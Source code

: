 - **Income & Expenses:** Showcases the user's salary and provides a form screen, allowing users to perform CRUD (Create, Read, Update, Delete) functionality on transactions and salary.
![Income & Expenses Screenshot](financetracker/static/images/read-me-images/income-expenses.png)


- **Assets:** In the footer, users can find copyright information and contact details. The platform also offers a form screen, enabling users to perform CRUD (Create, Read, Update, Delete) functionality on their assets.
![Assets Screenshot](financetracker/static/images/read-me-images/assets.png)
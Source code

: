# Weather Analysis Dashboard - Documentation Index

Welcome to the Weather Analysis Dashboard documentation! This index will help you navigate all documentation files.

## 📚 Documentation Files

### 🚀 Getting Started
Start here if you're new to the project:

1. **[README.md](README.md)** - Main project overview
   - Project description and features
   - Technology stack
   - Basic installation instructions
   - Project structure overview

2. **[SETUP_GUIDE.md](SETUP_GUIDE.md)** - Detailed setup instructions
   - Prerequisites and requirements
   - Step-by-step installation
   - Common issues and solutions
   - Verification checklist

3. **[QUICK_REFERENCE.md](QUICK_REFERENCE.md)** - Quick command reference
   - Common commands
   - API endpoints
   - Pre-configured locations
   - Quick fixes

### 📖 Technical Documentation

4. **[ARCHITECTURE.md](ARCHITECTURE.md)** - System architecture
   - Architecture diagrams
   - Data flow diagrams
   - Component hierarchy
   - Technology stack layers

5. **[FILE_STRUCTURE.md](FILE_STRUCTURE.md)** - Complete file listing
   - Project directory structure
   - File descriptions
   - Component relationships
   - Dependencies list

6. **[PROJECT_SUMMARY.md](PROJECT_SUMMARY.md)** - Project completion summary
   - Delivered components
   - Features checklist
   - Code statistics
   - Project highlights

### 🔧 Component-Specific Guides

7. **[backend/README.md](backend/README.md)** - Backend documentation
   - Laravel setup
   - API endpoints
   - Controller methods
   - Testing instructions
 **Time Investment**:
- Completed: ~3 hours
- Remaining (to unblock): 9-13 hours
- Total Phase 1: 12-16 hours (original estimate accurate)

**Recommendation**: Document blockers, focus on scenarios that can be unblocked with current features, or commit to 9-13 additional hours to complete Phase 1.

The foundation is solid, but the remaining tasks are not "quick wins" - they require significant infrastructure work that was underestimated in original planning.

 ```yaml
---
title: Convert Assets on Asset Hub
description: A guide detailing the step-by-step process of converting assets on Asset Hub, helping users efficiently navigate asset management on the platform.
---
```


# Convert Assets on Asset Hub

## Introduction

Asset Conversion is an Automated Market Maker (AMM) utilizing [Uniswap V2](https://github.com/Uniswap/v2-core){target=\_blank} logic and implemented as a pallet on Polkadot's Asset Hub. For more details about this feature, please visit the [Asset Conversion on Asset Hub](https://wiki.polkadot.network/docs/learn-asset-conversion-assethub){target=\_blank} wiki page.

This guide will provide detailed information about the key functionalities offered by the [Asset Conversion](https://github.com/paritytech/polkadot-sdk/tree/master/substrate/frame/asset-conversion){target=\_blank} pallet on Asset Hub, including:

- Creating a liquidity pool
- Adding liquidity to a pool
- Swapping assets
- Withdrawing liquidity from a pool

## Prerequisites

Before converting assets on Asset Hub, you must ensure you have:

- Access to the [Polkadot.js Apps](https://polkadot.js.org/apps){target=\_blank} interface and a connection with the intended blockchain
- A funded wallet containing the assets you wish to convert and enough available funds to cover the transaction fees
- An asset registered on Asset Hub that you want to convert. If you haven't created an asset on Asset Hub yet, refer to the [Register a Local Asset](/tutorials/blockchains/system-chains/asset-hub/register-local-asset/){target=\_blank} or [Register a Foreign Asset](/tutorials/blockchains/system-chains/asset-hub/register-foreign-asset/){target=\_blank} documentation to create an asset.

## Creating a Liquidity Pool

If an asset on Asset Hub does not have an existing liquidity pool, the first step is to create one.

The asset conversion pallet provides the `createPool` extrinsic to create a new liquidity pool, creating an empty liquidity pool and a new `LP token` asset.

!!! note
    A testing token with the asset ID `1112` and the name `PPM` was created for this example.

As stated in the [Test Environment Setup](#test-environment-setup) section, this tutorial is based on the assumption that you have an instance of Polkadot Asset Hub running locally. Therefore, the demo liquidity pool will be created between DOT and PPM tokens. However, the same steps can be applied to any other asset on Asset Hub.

> _EXERCISE_: Work out how many lines above include the string "original", then give that number alone.

> _RESPONSE TO THIS TASK_: 2